§ **What you have to do**: Using the records below, find how many lines hold the word "paragraph" and reply with only that number.

§ **Data section**:

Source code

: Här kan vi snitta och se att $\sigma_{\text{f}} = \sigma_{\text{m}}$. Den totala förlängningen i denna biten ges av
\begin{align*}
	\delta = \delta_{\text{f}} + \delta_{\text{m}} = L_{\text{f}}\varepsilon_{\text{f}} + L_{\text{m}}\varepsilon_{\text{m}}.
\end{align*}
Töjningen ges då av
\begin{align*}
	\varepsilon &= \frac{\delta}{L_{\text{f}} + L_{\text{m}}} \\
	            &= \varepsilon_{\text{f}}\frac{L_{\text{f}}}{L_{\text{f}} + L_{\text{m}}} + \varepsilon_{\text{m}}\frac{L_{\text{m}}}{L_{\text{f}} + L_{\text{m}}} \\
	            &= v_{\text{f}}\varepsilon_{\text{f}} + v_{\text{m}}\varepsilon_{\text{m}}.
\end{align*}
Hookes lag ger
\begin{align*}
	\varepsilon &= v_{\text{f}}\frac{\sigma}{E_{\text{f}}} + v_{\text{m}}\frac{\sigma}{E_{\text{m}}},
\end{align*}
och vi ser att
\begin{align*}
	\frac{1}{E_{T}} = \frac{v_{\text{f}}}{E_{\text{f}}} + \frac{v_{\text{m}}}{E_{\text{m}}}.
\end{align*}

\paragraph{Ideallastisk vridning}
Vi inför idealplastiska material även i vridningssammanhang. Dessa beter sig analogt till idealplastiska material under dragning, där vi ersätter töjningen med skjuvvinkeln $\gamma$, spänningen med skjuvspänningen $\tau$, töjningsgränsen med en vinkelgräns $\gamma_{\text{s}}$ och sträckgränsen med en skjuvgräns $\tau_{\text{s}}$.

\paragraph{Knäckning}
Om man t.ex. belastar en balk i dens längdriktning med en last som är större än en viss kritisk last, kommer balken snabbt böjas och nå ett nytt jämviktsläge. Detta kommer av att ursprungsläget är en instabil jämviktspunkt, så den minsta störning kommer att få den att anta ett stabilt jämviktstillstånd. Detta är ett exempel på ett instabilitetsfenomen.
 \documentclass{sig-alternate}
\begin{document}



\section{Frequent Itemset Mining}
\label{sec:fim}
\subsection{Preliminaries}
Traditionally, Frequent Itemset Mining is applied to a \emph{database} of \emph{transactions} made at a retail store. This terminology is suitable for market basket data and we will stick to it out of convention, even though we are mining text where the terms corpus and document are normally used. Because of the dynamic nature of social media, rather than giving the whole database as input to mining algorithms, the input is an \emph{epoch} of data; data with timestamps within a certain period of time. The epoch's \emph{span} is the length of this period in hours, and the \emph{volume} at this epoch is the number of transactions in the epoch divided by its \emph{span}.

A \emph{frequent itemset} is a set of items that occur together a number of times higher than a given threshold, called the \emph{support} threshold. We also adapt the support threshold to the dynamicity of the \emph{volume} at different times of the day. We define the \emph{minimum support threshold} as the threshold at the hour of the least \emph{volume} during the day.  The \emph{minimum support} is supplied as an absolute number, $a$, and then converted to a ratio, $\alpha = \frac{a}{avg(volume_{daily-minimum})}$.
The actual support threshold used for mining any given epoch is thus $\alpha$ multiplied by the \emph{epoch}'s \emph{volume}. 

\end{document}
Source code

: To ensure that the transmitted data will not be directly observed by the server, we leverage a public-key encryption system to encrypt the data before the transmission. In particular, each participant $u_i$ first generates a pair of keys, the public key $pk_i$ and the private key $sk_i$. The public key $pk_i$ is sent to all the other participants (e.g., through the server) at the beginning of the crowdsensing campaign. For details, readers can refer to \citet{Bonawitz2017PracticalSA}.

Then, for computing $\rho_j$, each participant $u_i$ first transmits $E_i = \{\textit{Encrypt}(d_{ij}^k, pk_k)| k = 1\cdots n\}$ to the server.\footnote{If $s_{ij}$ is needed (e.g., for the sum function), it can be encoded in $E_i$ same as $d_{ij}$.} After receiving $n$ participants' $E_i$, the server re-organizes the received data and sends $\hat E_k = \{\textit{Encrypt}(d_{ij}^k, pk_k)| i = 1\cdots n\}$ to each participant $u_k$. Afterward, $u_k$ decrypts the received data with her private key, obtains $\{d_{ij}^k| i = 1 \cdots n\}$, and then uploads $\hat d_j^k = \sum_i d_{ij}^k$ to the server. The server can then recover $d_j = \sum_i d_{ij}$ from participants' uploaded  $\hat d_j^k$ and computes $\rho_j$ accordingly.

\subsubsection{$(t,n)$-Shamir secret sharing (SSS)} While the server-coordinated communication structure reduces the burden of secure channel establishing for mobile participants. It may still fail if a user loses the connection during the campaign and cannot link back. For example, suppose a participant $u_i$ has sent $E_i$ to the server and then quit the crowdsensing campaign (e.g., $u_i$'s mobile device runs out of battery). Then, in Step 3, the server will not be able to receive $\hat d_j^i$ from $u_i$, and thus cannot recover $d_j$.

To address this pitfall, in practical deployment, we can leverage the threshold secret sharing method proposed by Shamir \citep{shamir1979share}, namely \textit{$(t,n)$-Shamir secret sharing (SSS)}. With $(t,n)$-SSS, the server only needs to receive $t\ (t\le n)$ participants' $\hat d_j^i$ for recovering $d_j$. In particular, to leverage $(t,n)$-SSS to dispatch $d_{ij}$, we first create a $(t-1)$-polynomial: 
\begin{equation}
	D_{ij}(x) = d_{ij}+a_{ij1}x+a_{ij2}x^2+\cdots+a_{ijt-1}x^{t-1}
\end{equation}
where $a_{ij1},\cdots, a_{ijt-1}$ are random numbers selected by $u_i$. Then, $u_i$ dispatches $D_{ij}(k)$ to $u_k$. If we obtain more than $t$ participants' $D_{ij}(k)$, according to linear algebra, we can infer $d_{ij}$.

§ **Solution for this task**: 2